(WORK ORDER): Search the data for the string "systèmes", and report each line where it is found.

+++ RECORDS PROVIDED

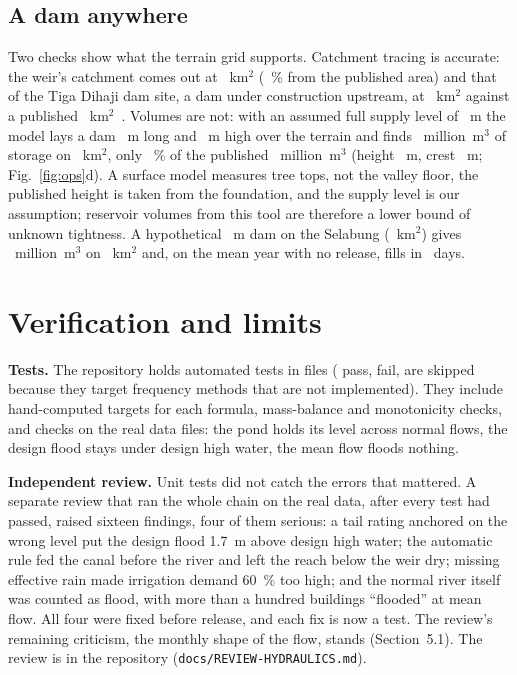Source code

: \documentclass[10pt,a4paper,twocolumn]{extarticle}
\newcommand{\kmsq}{km$^2$}
\newcommand{\Mm}{million~m$^3$}
\begin{document}
\subsection{A dam anywhere}

Two checks show what the terrain grid supports. Catchment tracing is accurate: the weir's catchment comes out at
\CatchGrid~\kmsq{} (\CatchGridErrPct~\% from the published area) and that of the Tiga Dihaji dam site, a dam under
construction upstream, at \TDCatch~\kmsq{} against a published \TDCatchPub~\kmsq~\citep{kurniasari2022}. Volumes are
not: with an assumed full supply level of \TDCrest~m the model lays a dam \TDLen~m long and \TDHeight~m high over the
terrain and finds \TDVol~\Mm{} of storage on \TDArea~\kmsq, only \TDVolPct~\% of the published \TDVolPub~\Mm{}
(height \TDHeightPub~m, crest \TDLenPub~m; Fig.~\ref{fig:ops}d). A surface model measures tree tops, not the valley
floor, the published height is taken from the foundation, and the supply level is our assumption; reservoir volumes
from this tool are therefore a lower bound of unknown tightness. A hypothetical \SelHeight~m dam on the Selabung
(\SelCatch~\kmsq) gives \SelVol~\Mm{} on \SelArea~\kmsq{} and, on the mean year with no release, fills in
\SelFillDays~days.

\section{Verification and limits}

\textbf{Tests.} The repository holds \NTests{} automated tests in \NTestFiles{} files (\NPass{} pass, \NFail{} fail,
\NSkip{} are skipped because they target frequency methods that are not implemented). They include hand-computed
targets for each formula, mass-balance and monotonicity checks, and checks on the real data files: the pond holds
its level across normal flows, the design flood stays under design high water, the mean flow floods nothing.

\textbf{Independent review.} Unit tests did not catch the errors that mattered. A separate review that ran the
whole chain on the real data, after every test had passed, raised sixteen findings, four of them serious: a tail
rating anchored on the wrong level put the design flood 1.7~m above design high water; the automatic rule fed the
canal before the river and left the reach below the weir dry; missing effective rain made irrigation demand 60~\%
too high; and the normal river itself was counted as flood, with more than a hundred buildings ``flooded'' at mean
flow. All four were fixed before release, and each fix is now a test. The review's remaining criticism, the monthly
shape of the flow, stands (Section~5.1). The review is in the repository (\texttt{docs/REVIEW-HYDRAULICS.md}).
\end{document}

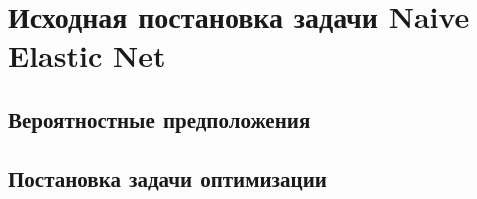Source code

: \documentclass[12pt]{article}
\begin{document}
	\newpage \tableofcontents

	\section{Исходная постановка задачи Naive Elastic Net}
		\subsection{Вероятностные предположения}	
		\subsection{Постановка задачи оптимизации} 	
	
\end{document}
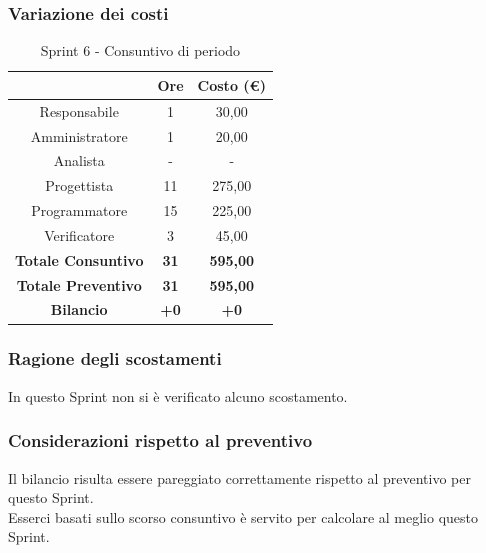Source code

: \subsubsection{Variazione dei costi} \label{subsubsection:variazione_costi_sprint5}

\begin{table}[H]
  \centering
  \renewcommand{\arraystretch}{1.8}
  \begin{tabular}{c|c|c}
    \rowcolor[HTML]{125E28}
    \multicolumn{1}{c}{\color[HTML]{FFFFFF}\textbf{Ruolo}} &
    \multicolumn{1}{c}{\color[HTML]{FFFFFF}\textbf{Ore}}   &
    \multicolumn{1}{c}{\color[HTML]{FFFFFF}\textbf{Costo (€)}}                             \\
    \hline
    Responsabile                                           & 1           & 30,00           \\
    Amministratore                                         & 1           & 20,00           \\
    Analista                                               & -           & -               \\
    Progettista                                            & 11          & 275,00          \\
    Programmatore                                          & 15          & 225,00          \\
    Verificatore                                           & 3           & 45,00           \\
    \textbf{Totale Consuntivo}                             & \textbf{31} & \textbf{595,00} \\
    \textbf{Totale Preventivo}                             & \textbf{31} & \textbf{595,00} \\
    \textbf{Bilancio}                                      & \textbf{+0} & \textbf{+0}     \\
  \end{tabular}
  \caption{Sprint 6 - Consuntivo di periodo}
\end{table}

\subsubsection{Ragione degli scostamenti} \label{subsubsection:ragione_scostamenti_sprint5}
In questo Sprint\glo{} non si è verificato alcuno scostamento.

\subsubsection{Considerazioni rispetto al preventivo} \label{subsubsection:considerazioni_finali_sprint5}
Il bilancio risulta essere pareggiato correttamente rispetto al preventivo per questo Sprint\glo{}.
\\Esserci basati sullo scorso consuntivo è servito per calcolare al meglio questo Sprint\glo{}.

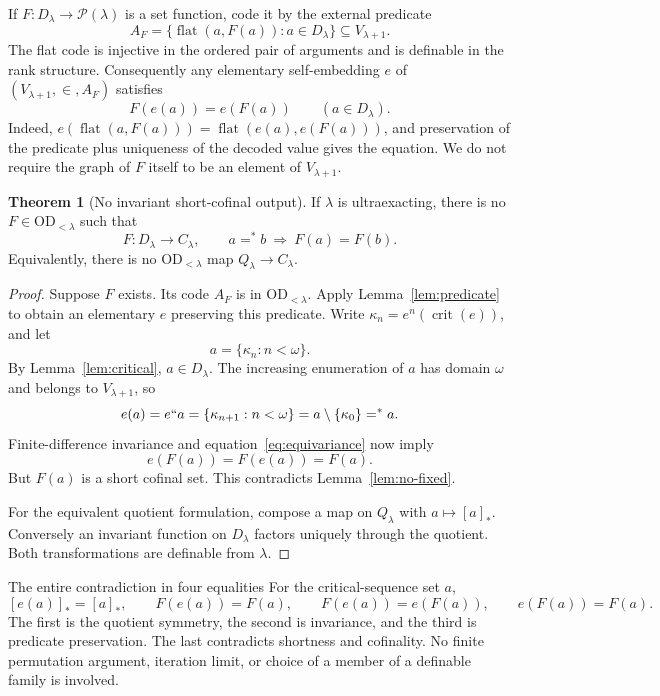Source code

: \documentclass[11pt,letterpaper]{article}
\theoremstyle{definition}
\newtheorem{theorem}[definition]{Theorem}
\numberwithin{equation}{section}
\newcommand{\OD}{\mathrm{OD}}
\newcommand{\crit}{\operatorname{crit}}
\newcommand{\Pow}{\mathcal P}
\newcommand{\Dlam}{D_\lambda}
\newcommand{\Qlam}{Q_\lambda}
\newcommand{\Clam}{C_\lambda}
\newcommand{\ODlo}{\OD_{<\lambda}}
\newcommand{\flatcode}[2]{\operatorname{flat}(#1,#2)}
\newcommand{\qclass}[1]{[#1]_{*}}
\newcommand{\same}{\mathrel{=^{*}}}
\begin{document}
If $F:\Dlam\to\Pow(\lambda)$ is a set function, code it by the external predicate
\begin{equation}\label{eq:graphcode}
A_F=\{\flatcode{a}{F(a)}:a\in\Dlam\}\subseteq V_{\lambda+1}.
\end{equation}
The flat code is injective in the ordered pair of arguments and is definable in the rank structure. Consequently any elementary self-embedding $e$ of $(V_{\lambda+1},\in,A_F)$ satisfies
\begin{equation}\label{eq:equivariance}
F(e(a))=e(F(a))\qquad(a\in\Dlam).
\end{equation}
Indeed, $e(\flatcode{a}{F(a)})=\flatcode{e(a)}{e(F(a))}$, and preservation of the predicate plus uniqueness of the decoded value gives the equation. We do not require the graph of $F$ itself to be an element of $V_{\lambda+1}$.

\begin{theorem}[No invariant short-cofinal output]\label{thm:kernel}
If $\lambda$ is ultraexacting, there is no $F\in\ODlo$ such that
\[
F:\Dlam\longrightarrow\Clam,
\qquad
 a\same b\ \Longrightarrow\ F(a)=F(b).
\]
Equivalently, there is no $\ODlo$ map $\Qlam\to\Clam$.
\end{theorem}

\begin{proof}
Suppose $F$ exists. Its code $A_F$ is in $\ODlo$. Apply Lemma~\ref{lem:predicate} to obtain an elementary $e$ preserving this predicate. Write $\kappa_n=e^n(\crit(e))$, and let
\[
a=\{\kappa_n:n<\omega\}.
\]
By Lemma~\ref{lem:critical}, $a\in\Dlam$. The increasing enumeration of $a$ has domain $\omega$ and belongs to $V_{\lambda+1}$, so
\[
e(a)=e``a=\{\kappa_{n+1}:n<\omega\}
=a\setminus\{\kappa_0\}\same a.
\]
Finite-difference invariance and equation~\eqref{eq:equivariance} now imply
\[
e(F(a))=F(e(a))=F(a).
\]
But $F(a)$ is a short cofinal set. This contradicts Lemma~\ref{lem:no-fixed}.

For the equivalent quotient formulation, compose a map on $\Qlam$ with $a\mapsto\qclass a$. Conversely an invariant function on $\Dlam$ factors uniquely through the quotient. Both transformations are definable from $\lambda$.
\end{proof}

\begin{assessment}{The entire contradiction in four equalities}
For the critical-sequence set $a$,
\[
\qclass{e(a)}=\qclass a,
\qquad F(e(a))=F(a),
\qquad F(e(a))=e(F(a)),
\qquad e(F(a))=F(a).
\]
The first is the quotient symmetry, the second is invariance, and the third is predicate preservation. The last contradicts shortness and cofinality. No finite permutation argument, iteration limit, or choice of a member of a definable family is involved.
\end{assessment}
\end{document}
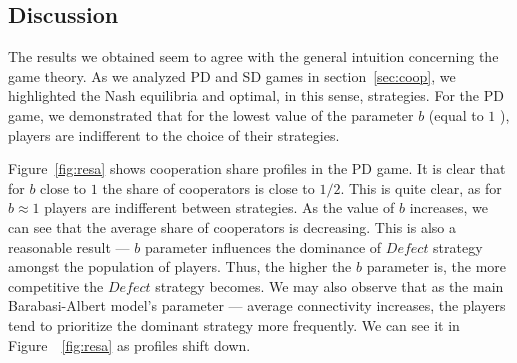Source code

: \documentclass[english, twoside, 12pt, a4paper]{article}
\theoremstyle{definition}
\theoremstyle{plain}
\theoremstyle{remark}
\begin{document}
\subsection{Discussion}

The results we obtained seem to agree with the general intuition concerning the game theory. As we analyzed PD and SD games in section~\ref{sec:coop}, we highlighted the Nash equilibria and optimal, in this sense, strategies. For the PD game, we demonstrated that for the lowest value of the parameter $b$ (equal to \( 1\) ), players are indifferent to the choice of their strategies. 


Figure~\ref{fig:resa} shows cooperation share profiles in the PD game. It is clear that for \(b\) close to \(1\) the share of cooperators is close to \(1/2\). This is quite clear, as for \(b \approx 1\) players are indifferent between strategies. As the value of $b$ increases, we can see that the average share of cooperators is decreasing. This is also a reasonable result --- $b$ parameter influences the dominance of $Defect$ strategy amongst the population of players. Thus, the higher the $b$ parameter is, the more competitive the $Defect$ strategy becomes. We may also observe that as the main Barabasi-Albert model's parameter --- average connectivity increases, the players tend to prioritize the dominant strategy more frequently. We can see it in Figure~~\ref{fig:resa} as profiles shift down. 
\end{document}
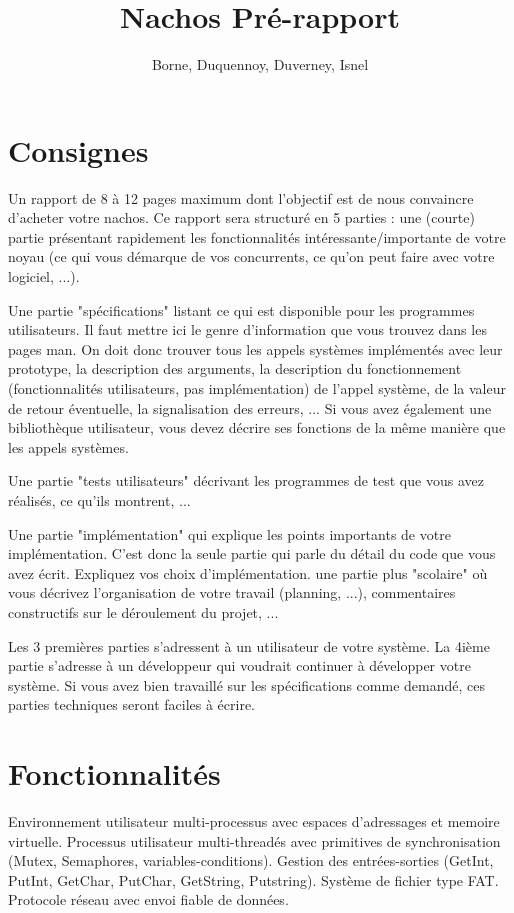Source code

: \documentclass[11pt]{article}
\author{Borne, Duquennoy, Duverney, Isnel}
\date{}
\title{Nachos Pré-rapport}
\begin{document}
\maketitle
\section{Consignes}
Un rapport de 8 à 12 pages maximum dont l'objectif est de nous convaincre d'acheter votre nachos. Ce rapport sera structuré en 5 parties :
une (courte) partie présentant rapidement les fonctionnalités intéressante/importante de votre noyau (ce qui vous démarque de vos concurrents, ce qu'on peut faire avec votre logiciel, ...).

Une partie "spécifications" listant ce qui est disponible pour les programmes utilisateurs.
Il faut mettre ici le genre d'information que vous trouvez dans les pages man.
On doit donc trouver tous les appels systèmes implémentés avec leur prototype, la description des arguments,
la description du fonctionnement (fonctionnalités utilisateurs, pas implémentation) de l'appel système,
de la valeur de retour éventuelle, la signalisation des erreurs, ...
Si vous avez également une bibliothèque utilisateur, vous devez décrire ses fonctions de la même manière que les appels systèmes.

Une partie "tests utilisateurs" décrivant les programmes de test que vous avez réalisés, ce qu'ils montrent, ...

Une partie "implémentation" qui explique les points importants de votre implémentation. C'est donc la seule partie qui parle du détail du code que vous avez écrit. Expliquez vos choix d'implémentation.
une partie plus "scolaire" où vous décrivez l'organisation de votre travail (planning, ...), commentaires constructifs sur le déroulement du projet, ...

Les 3 premières parties s'adressent à un utilisateur de votre système. La 4ième partie s'adresse à un développeur qui voudrait continuer à développer votre système. Si vous avez bien travaillé sur les spécifications comme demandé, ces parties techniques seront faciles à écrire.

\section{Fonctionnalités}

Environnement utilisateur multi-processus avec espaces d'adressages et memoire virtuelle.
Processus utilisateur multi-threadés avec primitives de synchronisation (Mutex, Semaphores, variables-conditions).
Gestion des entrées-sorties (GetInt, PutInt, GetChar, PutChar, GetString, Putstring).
Système de fichier type FAT.
Protocole réseau avec envoi fiable de données.
\end{document}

++++++

(RESULT):
On doit donc trouver tous les appels systèmes implémentés avec leur prototype, la description des arguments,
Si vous avez également une bibliothèque utilisateur, vous devez décrire ses fonctions de la même manière que les appels systèmes.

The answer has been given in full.